Os irmãos Villas Boas, apesar de tudo que escreveram, levaram com eles parte da história do Brasil. A saga da Marcha para o Oeste, a conquista do Brasil Central. Ali mesmo em Xavantina, às margens do Rio das Mortes, a que Orlando se referia sempre como o "Mortes", ficou uma história sem explicação e uma casa vazia de gente.

A falta que fará Orlando

Os antigos companheiros dos Villas Boas, a cada ano menos numerosos, incluem velhos garimpeiros de diamantes que inicialmente haviam se estabelecido na barra do Rio das Garças com o caudaloso Araguaia. Alimentam a esperança de um encontro com Orlando, o único remanescente, como se fosse uma rotina do passado.

Mas, de alguma forma, todos correm contra o tempo. Homens práticos, ainda que pouco letrados, sondam o futuro como se medissem o leito do rio. Nem todos acreditam que um dia terão o encontro desejado. Lamentam sem desconforto.

Devem ter sabido da morte de Orlando pelo noticiário da TV. Prantearam sua morte como os índios do Xingu: Raoni, Megaron e Bepkum, dos caiopós, que visitaram o corpo do sertanista na Assembléia Legislativa de São Paulo e partilharam um único lenço para enxugar as lágrimas.

Um dia todos terão partido para o que os índios chamam de "terra dos espíritos". O último dos Villas Boas se foi.

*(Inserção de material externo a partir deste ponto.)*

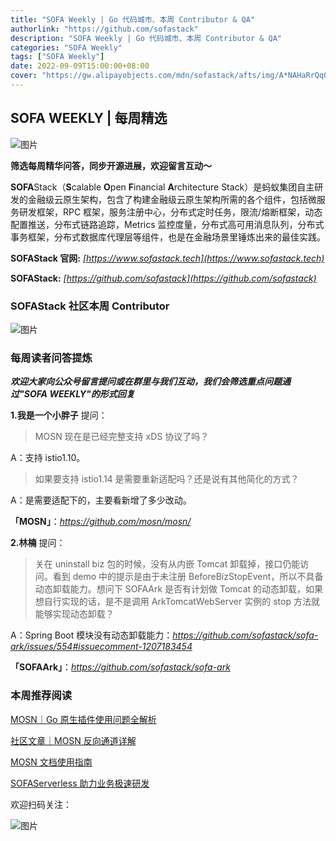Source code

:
 ```yaml
---
title: "SOFA Weekly | Go 代码城市、本周 Contributor & QA"
authorlink: "https://github.com/sofastack"
description: "SOFA Weekly | Go 代码城市、本周 Contributor & QA"
categories: "SOFA Weekly"
tags: ["SOFA Weekly"]
date: 2022-09-09T15:00:00+08:00
cover: "https://gw.alipayobjects.com/mdn/sofastack/afts/img/A*NAHaRrQqGzAAAAAAAAAAAAAAARQnAQ"
---
```


## SOFA WEEKLY | 每周精选

![图片](https://p3-juejin.byteimg.com/tos-cn-i-k3u1fbpfcp/1e08fca65f7643c783d33f590bb41d5a~tplv-k3u1fbpfcp-zoom-1.image)

**筛选每周精华问答，同步开源进展，欢迎留言互动～**

**SOFA**Stack（**S**calable **O**pen **F**inancial **A**rchitecture Stack）是蚂蚁集团自主研发的金融级云原生架构，包含了构建金融级云原生架构所需的各个组件，包括微服务研发框架，RPC 框架，服务注册中心，分布式定时任务，限流/熔断框架，动态配置推送，分布式链路追踪，Metrics 监控度量，分布式高可用消息队列，分布式事务框架，分布式数据库代理层等组件，也是在金融场景里锤炼出来的最佳实践。

**SOFAStack 官网:** *[https://www.sofastack.tech](https://www.sofastack.tech)*

**SOFAStack:** *[https://github.com/sofastack](https://github.com/sofastack)*

### SOFAStack 社区本周 Contributor

![图片](https://img.alicdn.com/imgextra/i4/O1CN01ay1RZb1jLFLuJ6wFy_!!6000000004531-2-tps-1080-1920.png)

### 每周读者问答提炼

***欢迎大家向公众号留言提问或在群里与我们互动，我们会筛选重点问题通过"SOFA WEEKLY"的形式回复***

**1.我是一个小胖子** 提问：

> MOSN 现在是已经完整支持 xDS 协议了吗？

A：支持 istio1.10。

> 如果要支持 istio1.14 是需要重新适配吗？还是说有其他简化的方式？

A：是需要适配下的，主要看新增了多少改动。

**「MOSN」**：*https://github.com/mosn/mosn/*

**2.林楠** 提问：

> 关在 uninstall biz 包的时候，没有从内嵌 Tomcat 卸载掉，接口仍能访问。看到 demo 中的提示是由于未注册 BeforeBizStopEvent，所以不具备动态卸载能力。想问下 SOFAArk 是否有计划做 Tomcat 的动态卸载，如果想自行实现的话，是不是调用 ArkTomcatWebServer 实例的 stop 方法就能够实现动态卸载？

A：Spring Boot 模块没有动态卸载能力：*https://github.com/sofastack/sofa-ark/issues/554#issuecomment-1207183454*

**「SOFAArk」**：*https://github.com/sofastack/sofa-ark*

### 本周推荐阅读

[MOSN｜Go 原生插件使用问题全解析](http://mp.weixin.qq.com/s?__biz=MzUzMzU5Mjc1Nw==&mid=2247512138&idx=1&sn=851abb8d07d47f703e33978c9c125c59&chksm=faa35f90cdd4d6869c6cd4934c042484dbe1063c3fb85462d2f33e936b96240ae33d02d18c3a&scene=21)

[社区文章｜MOSN 反向通道详解](http://mp.weixin.qq.com/s?__biz=MzUzMzU5Mjc1Nw==&mid=2247510516&idx=1&sn=eff21915cd0ac1a8c8e3f126b549a605&chksm=faa3462ecdd4cf38ab6ab0c7201902fb53d54cea4865f9b7d7cdcdc7eaa00cf354d8b05e5393&scene=21)

[MOSN 文档使用指南](http://mp.weixin.qq.com/s?__biz=MzUzMzU5Mjc1Nw==&mid=2247507103&idx=1&sn=e8da41af0ceaa18ae13f31ca2905da8e&chksm=faa33345cdd4ba5397a43adfe8cabdc85321d3f9f14066c470885b41e2f704ec505a9f086cec&scene=21)

[SOFAServerless 助力业务极速研发](http://mp.weixin.qq.com/s?__biz=MzUzMzU5Mjc1Nw==&mid=2247508394&idx=1&sn=280fad012f3e78765d1a63acac53ac6b&chksm=faa34e70cdd4c7662c183fc1188f8162a6c421e9bb781ef887dba917364281fc16d57e11c42c&scene=21)

欢迎扫码关注：

![图片](https://p3-juejin.byteimg.com/tos-cn-i-k3u1fbpfcp/e19d0a6d7f734ad6a585cde82ae4f3bf~tplv-k3u1fbpfcp-zoom-1.image)

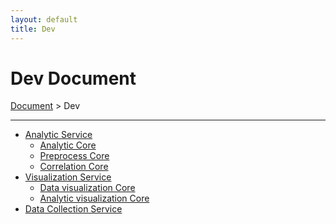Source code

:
 ```yaml
---
layout: default
title: Dev
---
```


# Dev Document
<div class="alert alert-dark" role="alert">
    <a href="../index.html">Document</a>
     > 
    Dev
</div>

---

- [Analytic Service](./analytic/index.md)
    - [Analytic Core](./analytic/analytic.md)
    - [Preprocess Core](./analytic/preprocess.md)
    - [Correlation Core](./analytic/correlation.md)
- [Visualization Service](./visualization/index.md)
    - [Data visualization Core](./visualization/data.md)
    - [Analytic visualization Core](./visualization/analytic.md)
- [Data Collection Service](./dataCollect/index.md)
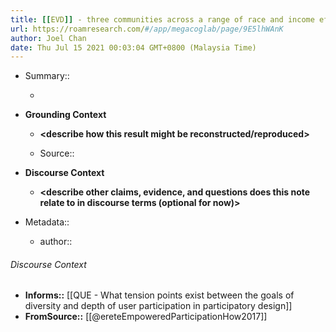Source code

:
 ```yaml
---
title: [[EVD]] - three communities across a range of race and income effectively used ICTs to engage with policy and governance, but government officials were most responsive to and proactive with the majority white / middle-high income community - [[@ereteEmpoweredParticipationHow2017]]
url: https://roamresearch.com/#/app/megacoglab/page/9E5lhWAnK
author: Joel Chan
date: Thu Jul 15 2021 00:03:04 GMT+0800 (Malaysia Time)
---
```


- Summary::

    - __<summarize the result in a bit more detail here>__
- **Grounding Context**

    - __<describe how this result might be reconstructed/reproduced>__

    - Source:: __<reference the paper Roam page here>__
- **Discourse Context**

    - __<describe other claims, evidence, and questions does this note relate to in discourse terms (optional for now)>__
- Metadata::

    - author:: <your name page here>

###### Discourse Context

- **Informs::** [[QUE - What tension points exist between the goals of diversity and depth of user participation in participatory design]]
- **FromSource::** [[@ereteEmpoweredParticipationHow2017]]
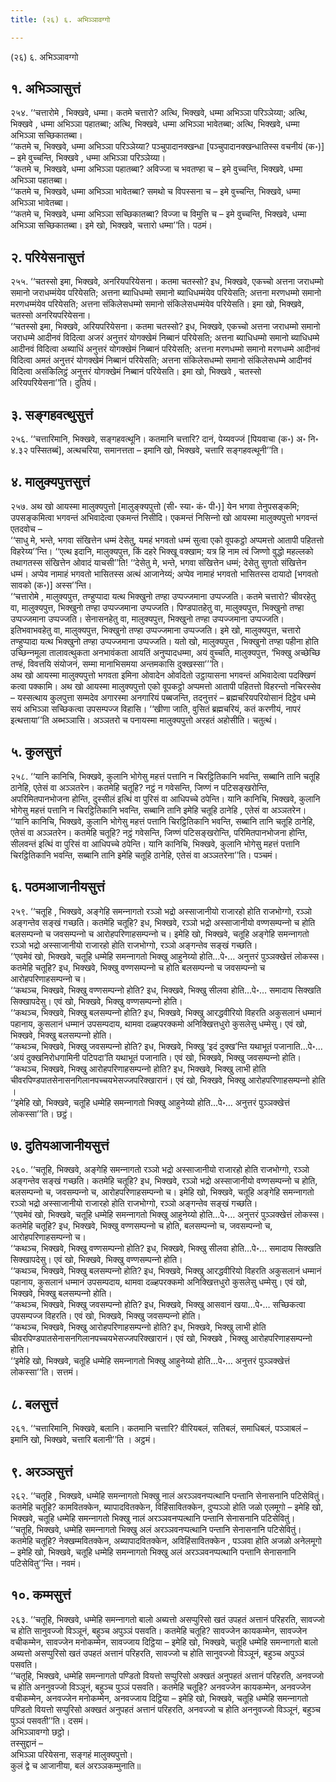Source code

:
```yaml
---
title: (२६) ६. अभिञ्‍ञावग्गो

---
```

(२६) ६. अभिञ्‍ञावग्गो  


## १. अभिञ्‍ञासुत्तं

२५४. ‘‘चत्तारोमे , भिक्खवे, धम्मा। कतमे चत्तारो? अत्थि, भिक्खवे, धम्मा अभिञ्‍ञा परिञ्‍ञेय्या; अत्थि, भिक्खवे , धम्मा अभिञ्‍ञा पहातब्बा; अत्थि, भिक्खवे, धम्मा अभिञ्‍ञा भावेतब्बा; अत्थि, भिक्खवे, धम्मा अभिञ्‍ञा सच्छिकातब्बा।  
‘‘कतमे च, भिक्खवे, धम्मा अभिञ्‍ञा परिञ्‍ञेय्या? पञ्‍चुपादानक्खन्धा [पञ्‍चुपादानक्खन्धातिस्स वचनीयं (क॰)] – इमे वुच्‍चन्ति, भिक्खवे , धम्मा अभिञ्‍ञा परिञ्‍ञेय्या।  
‘‘कतमे च, भिक्खवे, धम्मा अभिञ्‍ञा पहातब्बा? अविज्‍जा च भवतण्हा च – इमे वुच्‍चन्ति, भिक्खवे, धम्मा अभिञ्‍ञा पहातब्बा।  
‘‘कतमे च, भिक्खवे, धम्मा अभिञ्‍ञा भावेतब्बा? समथो च विपस्सना च – इमे वुच्‍चन्ति, भिक्खवे, धम्मा अभिञ्‍ञा भावेतब्बा।  
‘‘कतमे च, भिक्खवे, धम्मा अभिञ्‍ञा सच्छिकातब्बा? विज्‍जा च विमुत्ति च – इमे वुच्‍चन्ति, भिक्खवे, धम्मा अभिञ्‍ञा सच्छिकातब्बा। इमे खो, भिक्खवे, चत्तारो धम्मा’’ति। पठमं।  


## २. परियेसनासुत्तं

२५५. ‘‘चतस्सो इमा, भिक्खवे, अनरियपरियेसना। कतमा चतस्सो? इध, भिक्खवे, एकच्‍चो अत्तना जराधम्मो समानो जराधम्मंयेव परियेसति; अत्तना ब्याधिधम्मो समानो ब्याधिधम्मंयेव परियेसति; अत्तना मरणधम्मो समानो मरणधम्मंयेव परियेसति; अत्तना संकिलेसधम्मो समानो संकिलेसधम्मंयेव परियेसति। इमा खो, भिक्खवे, चतस्सो अनरियपरियेसना।  
‘‘चतस्सो इमा, भिक्खवे, अरियपरियेसना। कतमा चतस्सो? इध, भिक्खवे, एकच्‍चो अत्तना जराधम्मो समानो जराधम्मे आदीनवं विदित्वा अजरं अनुत्तरं योगक्खेमं निब्बानं परियेसति; अत्तना ब्याधिधम्मो समानो ब्याधिधम्मे आदीनवं विदित्वा अब्याधिं अनुत्तरं योगक्खेमं निब्बानं परियेसति; अत्तना मरणधम्मो समानो मरणधम्मे आदीनवं विदित्वा अमतं अनुत्तरं योगक्खेमं निब्बानं परियेसति; अत्तना संकिलेसधम्मो समानो संकिलेसधम्मे आदीनवं विदित्वा असंकिलिट्ठं अनुत्तरं योगक्खेमं निब्बानं परियेसति। इमा खो, भिक्खवे , चतस्सो अरियपरियेसना’’ति। दुतियं।  


## ३. सङ्गहवत्थुसुत्तं

२५६. ‘‘चत्तारिमानि, भिक्खवे, सङ्गहवत्थूनि। कतमानि चत्तारि? दानं, पेय्यवज्‍जं [पियवाचा (क॰) अ॰ नि॰ ४.३२ पस्सितब्बं], अत्थचरिया, समानत्तता – इमानि खो, भिक्खवे, चत्तारि सङ्गहवत्थूनी’’ति।  


## ४. मालुक्यपुत्तसुत्तं

२५७. अथ खो आयस्मा मालुक्यपुत्तो [मालुङ्क्यपुत्तो (सी॰ स्या॰ कं॰ पी॰)] येन भगवा तेनुपसङ्कमि; उपसङ्कमित्वा भगवन्तं अभिवादेत्वा एकमन्तं निसीदि। एकमन्तं निसिन्‍नो खो आयस्मा मालुक्यपुत्तो भगवन्तं एतदवोच –  
‘‘साधु मे, भन्ते, भगवा संखित्तेन धम्मं देसेतु, यमहं भगवतो धम्मं सुत्वा एको वूपकट्ठो अप्पमत्तो आतापी पहितत्तो विहरेय्य’’न्ति। ‘‘एत्थ इदानि, मालुक्यपुत्त, किं दहरे भिक्खू वक्खाम; यत्र हि नाम त्वं जिण्णो वुद्धो महल्‍लको तथागतस्स संखित्तेन ओवादं याचसी’’ति! ‘‘देसेतु मे, भन्ते, भगवा संखित्तेन धम्मं; देसेतु सुगतो संखित्तेन धम्मं। अप्पेव नामाहं भगवतो भासितस्स अत्थं आजानेय्यं; अप्पेव नामाहं भगवतो भासितस्स दायादो [भगवतो सावको (क॰)] अस्स’’न्ति।  
‘‘चत्तारोमे , मालुक्यपुत्त, तण्हुप्पादा यत्थ भिक्खुनो तण्हा उप्पज्‍जमाना उप्पज्‍जति। कतमे चत्तारो? चीवरहेतु वा, मालुक्यपुत्त, भिक्खुनो तण्हा उप्पज्‍जमाना उप्पज्‍जति। पिण्डपातहेतु वा, मालुक्यपुत्त, भिक्खुनो तण्हा उप्पज्‍जमाना उप्पज्‍जति। सेनासनहेतु वा, मालुक्यपुत्त, भिक्खुनो तण्हा उप्पज्‍जमाना उप्पज्‍जति। इतिभवाभवहेतु वा, मालुक्यपुत्त, भिक्खुनो तण्हा उप्पज्‍जमाना उप्पज्‍जति। इमे खो, मालुक्यपुत्त, चत्तारो तण्हुप्पादा यत्थ भिक्खुनो तण्हा उप्पज्‍जमाना उप्पज्‍जति। यतो खो, मालुक्यपुत्त , भिक्खुनो तण्हा पहीना होति उच्छिन्‍नमूला तालावत्थुकता अनभावंकता आयतिं अनुप्पादधम्मा, अयं वुच्‍चति, मालुक्यपुत्त, ‘भिक्खु अच्छेच्छि तण्हं, विवत्तयि संयोजनं, सम्मा मानाभिसमया अन्तमकासि दुक्खस्सा’’’ति।  
अथ खो आयस्मा मालुक्यपुत्तो भगवता इमिना ओवादेन ओवदितो उट्ठायासना भगवन्तं अभिवादेत्वा पदक्खिणं कत्वा पक्‍कामि। अथ खो आयस्मा मालुक्यपुत्तो एको वूपकट्ठो अप्पमत्तो आतापी पहितत्तो विहरन्तो नचिरस्सेव – यस्सत्थाय कुलपुत्ता सम्मदेव अगारस्मा अनगारियं पब्बजन्ति, तदनुत्तरं – ब्रह्मचरियपरियोसानं दिट्ठेव धम्मे सयं अभिञ्‍ञा सच्छिकत्वा उपसम्पज्‍ज विहासि। ‘‘खीणा जाति, वुसितं ब्रह्मचरियं, कतं करणीयं, नापरं इत्थत्ताया’’ति अब्भञ्‍ञासि। अञ्‍ञतरो च पनायस्मा मालुक्यपुत्तो अरहतं अहोसीति। चतुत्थं।  


## ५. कुलसुत्तं

२५८. ‘‘यानि कानिचि, भिक्खवे, कुलानि भोगेसु महत्तं पत्तानि न चिरट्ठितिकानि भवन्ति, सब्बानि तानि चतूहि ठानेहि, एतेसं वा अञ्‍ञतरेन। कतमेहि चतूहि? नट्ठं न गवेसन्ति, जिण्णं न पटिसङ्खरोन्ति, अपरिमितपानभोजना होन्ति, दुस्सीलं इत्थिं वा पुरिसं वा आधिपच्‍चे ठपेन्ति। यानि कानिचि, भिक्खवे, कुलानि भोगेसु महत्तं पत्तानि न चिरट्ठितिकानि भवन्ति, सब्बानि तानि इमेहि चतूहि ठानेहि , एतेसं वा अञ्‍ञतरेन।  
‘‘यानि कानिचि, भिक्खवे, कुलानि भोगेसु महत्तं पत्तानि चिरट्ठितिकानि भवन्ति, सब्बानि तानि चतूहि ठानेहि, एतेसं वा अञ्‍ञतरेन। कतमेहि चतूहि? नट्ठं गवेसन्ति, जिण्णं पटिसङ्खरोन्ति, परिमितपानभोजना होन्ति, सीलवन्तं इत्थिं वा पुरिसं वा आधिपच्‍चे ठपेन्ति। यानि कानिचि, भिक्खवे, कुलानि भोगेसु महत्तं पत्तानि चिरट्ठितिकानि भवन्ति, सब्बानि तानि इमेहि चतूहि ठानेहि, एतेसं वा अञ्‍ञतरेना’’ति। पञ्‍चमं।  


## ६. पठमआजानीयसुत्तं

२५९. ‘‘चतूहि , भिक्खवे, अङ्गेहि समन्‍नागतो रञ्‍ञो भद्रो अस्साजानीयो राजारहो होति राजभोग्गो, रञ्‍ञो अङ्गन्तेव सङ्खं गच्छति। कतमेहि चतूहि? इध, भिक्खवे, रञ्‍ञो भद्रो अस्साजानीयो वण्णसम्पन्‍नो च होति बलसम्पन्‍नो च जवसम्पन्‍नो च आरोहपरिणाहसम्पन्‍नो च। इमेहि खो, भिक्खवे, चतूहि अङ्गेहि समन्‍नागतो रञ्‍ञो भद्रो अस्साजानीयो राजारहो होति राजभोग्गो, रञ्‍ञो अङ्गन्तेव सङ्खं गच्छति।  
‘‘एवमेवं खो, भिक्खवे, चतूहि धम्मेहि समन्‍नागतो भिक्खु आहुनेय्यो होति…पे॰… अनुत्तरं पुञ्‍ञक्खेत्तं लोकस्स। कतमेहि चतूहि? इध, भिक्खवे, भिक्खु वण्णसम्पन्‍नो च होति बलसम्पन्‍नो च जवसम्पन्‍नो च आरोहपरिणाहसम्पन्‍नो च।  
‘‘कथञ्‍च, भिक्खवे, भिक्खु वण्णसम्पन्‍नो होति? इध, भिक्खवे, भिक्खु सीलवा होति…पे॰… समादाय सिक्खति सिक्खापदेसु। एवं खो, भिक्खवे, भिक्खु वण्णसम्पन्‍नो होति।  
‘‘कथञ्‍च, भिक्खवे, भिक्खु बलसम्पन्‍नो होति? इध, भिक्खवे, भिक्खु आरद्धवीरियो विहरति अकुसलानं धम्मानं पहानाय, कुसलानं धम्मानं उपसम्पदाय, थामवा दळ्हपरक्‍कमो अनिक्खित्तधुरो कुसलेसु धम्मेसु। एवं खो, भिक्खवे, भिक्खु बलसम्पन्‍नो होति।  
‘‘कथञ्‍च, भिक्खवे, भिक्खु जवसम्पन्‍नो होति? इध, भिक्खवे, भिक्खु ‘इदं दुक्ख’न्ति यथाभूतं पजानाति…पे॰… ‘अयं दुक्खनिरोधगामिनी पटिपदा’ति यथाभूतं पजानाति। एवं खो, भिक्खवे, भिक्खु जवसम्पन्‍नो होति।  
‘‘कथञ्‍च, भिक्खवे, भिक्खु आरोहपरिणाहसम्पन्‍नो होति? इध, भिक्खवे, भिक्खु लाभी होति चीवरपिण्डपातसेनासनगिलानपच्‍चयभेसज्‍जपरिक्खारानं। एवं खो, भिक्खवे, भिक्खु आरोहपरिणाहसम्पन्‍नो होति ।  
‘‘इमेहि खो, भिक्खवे, चतूहि धम्मेहि समन्‍नागतो भिक्खु आहुनेय्यो होति…पे॰… अनुत्तरं पुञ्‍ञक्खेत्तं लोकस्सा’’ति। छट्ठं।  


## ७. दुतियआजानीयसुत्तं

२६०. ‘‘चतूहि, भिक्खवे, अङ्गेहि समन्‍नागतो रञ्‍ञो भद्रो अस्साजानीयो राजारहो होति राजभोग्गो, रञ्‍ञो अङ्गन्तेव सङ्खं गच्छति। कतमेहि चतूहि? इध, भिक्खवे, रञ्‍ञो भद्रो अस्साजानीयो वण्णसम्पन्‍नो च होति, बलसम्पन्‍नो च, जवसम्पन्‍नो च, आरोहपरिणाहसम्पन्‍नो च। इमेहि खो, भिक्खवे, चतूहि अङ्गेहि समन्‍नागतो रञ्‍ञो भद्रो अस्साजानीयो राजारहो होति राजभोग्गो, रञ्‍ञो अङ्गन्तेव सङ्खं गच्छति।  
‘‘एवमेवं खो, भिक्खवे, चतूहि धम्मेहि समन्‍नागतो भिक्खु आहुनेय्यो होति…पे॰… अनुत्तरं पुञ्‍ञक्खेत्तं लोकस्स। कतमेहि चतूहि? इध, भिक्खवे, भिक्खु वण्णसम्पन्‍नो च होति, बलसम्पन्‍नो च, जवसम्पन्‍नो च, आरोहपरिणाहसम्पन्‍नो च।  
‘‘कथञ्‍च, भिक्खवे, भिक्खु वण्णसम्पन्‍नो होति? इध, भिक्खवे, भिक्खु सीलवा होति…पे॰… समादाय सिक्खति सिक्खापदेसु। एवं खो, भिक्खवे, भिक्खु वण्णसम्पन्‍नो होति।  
‘‘कथञ्‍च, भिक्खवे, भिक्खु बलसम्पन्‍नो होति? इध, भिक्खवे, भिक्खु आरद्धवीरियो विहरति अकुसलानं धम्मानं पहानाय, कुसलानं धम्मानं उपसम्पदाय, थामवा दळ्हपरक्‍कमो अनिक्खित्तधुरो कुसलेसु धम्मेसु। एवं खो, भिक्खवे, भिक्खु बलसम्पन्‍नो होति।  
‘‘कथञ्‍च, भिक्खवे, भिक्खु जवसम्पन्‍नो होति? इध, भिक्खवे, भिक्खु आसवानं खया…पे॰… सच्छिकत्वा उपसम्पज्‍ज विहरति। एवं खो, भिक्खवे, भिक्खु जवसम्पन्‍नो होति।  
‘‘कथञ्‍च, भिक्खवे, भिक्खु आरोहपरिणाहसम्पन्‍नो होति? इध, भिक्खवे, भिक्खु लाभी होति चीवरपिण्डपातसेनासनगिलानपच्‍चयभेसज्‍जपरिक्खारानं। एवं खो, भिक्खवे , भिक्खु आरोहपरिणाहसम्पन्‍नो होति।  
‘‘इमेहि खो, भिक्खवे, चतूहि धम्मेहि समन्‍नागतो भिक्खु आहुनेय्यो होति…पे॰… अनुत्तरं पुञ्‍ञक्खेत्तं लोकस्सा’’ति। सत्तमं।  


## ८. बलसुत्तं

२६१. ‘‘चत्तारिमानि, भिक्खवे, बलानि। कतमानि चत्तारि? वीरियबलं, सतिबलं, समाधिबलं, पञ्‍ञाबलं – इमानि खो, भिक्खवे, चत्तारि बलानी’’ति । अट्ठमं।  


## ९. अरञ्‍ञसुत्तं

२६२. ‘‘चतूहि , भिक्खवे, धम्मेहि समन्‍नागतो भिक्खु नालं अरञ्‍ञवनप्पत्थानि पन्तानि सेनासनानि पटिसेवितुं। कतमेहि चतूहि? कामवितक्‍केन, ब्यापादवितक्‍केन, विहिंसावितक्‍केन, दुप्पञ्‍ञो होति जळो एलमूगो – इमेहि खो, भिक्खवे, चतूहि धम्मेहि समन्‍नागतो भिक्खु नालं अरञ्‍ञवनप्पत्थानि पन्तानि सेनासनानि पटिसेवितुं।  
‘‘चतूहि, भिक्खवे, धम्मेहि समन्‍नागतो भिक्खु अलं अरञ्‍ञवनप्पत्थानि पन्तानि सेनासनानि पटिसेवितुं। कतमेहि चतूहि? नेक्खम्मवितक्‍केन, अब्यापादवितक्‍केन, अविहिंसावितक्‍केन , पञ्‍ञवा होति अजळो अनेलमूगो – इमेहि खो, भिक्खवे, चतूहि धम्मेहि समन्‍नागतो भिक्खु अलं अरञ्‍ञवनप्पत्थानि पन्तानि सेनासनानि पटिसेवितु’’न्ति। नवमं।  


## १०. कम्मसुत्तं

२६३. ‘‘चतूहि, भिक्खवे, धम्मेहि समन्‍नागतो बालो अब्यत्तो असप्पुरिसो खतं उपहतं अत्तानं परिहरति, सावज्‍जो च होति सानुवज्‍जो विञ्‍ञूनं, बहुञ्‍च अपुञ्‍ञं पसवति। कतमेहि चतूहि? सावज्‍जेन कायकम्मेन, सावज्‍जेन वचीकम्मेन, सावज्‍जेन मनोकम्मेन, सावज्‍जाय दिट्ठिया – इमेहि खो, भिक्खवे, चतूहि धम्मेहि समन्‍नागतो बालो अब्यत्तो असप्पुरिसो खतं उपहतं अत्तानं परिहरति, सावज्‍जो च होति सानुवज्‍जो विञ्‍ञूनं, बहुञ्‍च अपुञ्‍ञं पसवति।  
‘‘चतूहि, भिक्खवे, धम्मेहि समन्‍नागतो पण्डितो वियत्तो सप्पुरिसो अक्खतं अनुपहतं अत्तानं परिहरति, अनवज्‍जो च होति अननुवज्‍जो विञ्‍ञूनं, बहुञ्‍च पुञ्‍ञं पसवति। कतमेहि चतूहि? अनवज्‍जेन कायकम्मेन, अनवज्‍जेन वचीकम्मेन, अनवज्‍जेन मनोकम्मेन, अनवज्‍जाय दिट्ठिया – इमेहि खो, भिक्खवे, चतूहि धम्मेहि समन्‍नागतो पण्डितो वियत्तो सप्पुरिसो अक्खतं अनुपहतं अत्तानं परिहरति, अनवज्‍जो च होति अननुवज्‍जो विञ्‍ञूनं, बहुञ्‍च पुञ्‍ञं पसवती’’ति। दसमं।  
अभिञ्‍ञावग्गो छट्ठो।  
तस्सुद्दानं –  
अभिञ्‍ञा परियेसना, सङ्गहं मालुक्यपुत्तो।  
कुलं द्वे च आजानीया, बलं अरञ्‍ञकम्मुनाति॥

Mas também irá o ministro que, apesar do discurso conservacionista no Xingu, atirou nas águas do Araguaia os filmes que documentavam a história da Fundação Brasil Central, o órgão que coordenou a Expedição Roncador-Xingu.

O repórter de bermudas brancas também terá seu último dia e, depois dele, será apenas um ponto esmaecido na história.

Os índios, quando celebram o Quarup, homenagem que devem fazer a Orlando Villas Boas na próxima primavera, reafirmam a força misteriosa da vida.

Os "brancos", que tiraram essa terminologia dos fiLmes de John Wayne, em seu ceticismo cartesiano, dizem uma coisa e fazem outra. Como demonstrou com seu gravador o também desaparecido líder xavante Mário Juruna.

Daí a falta que fará Orlando Villas Boas, que se transmutou de branco para índio para compreender as raízes do Brasil.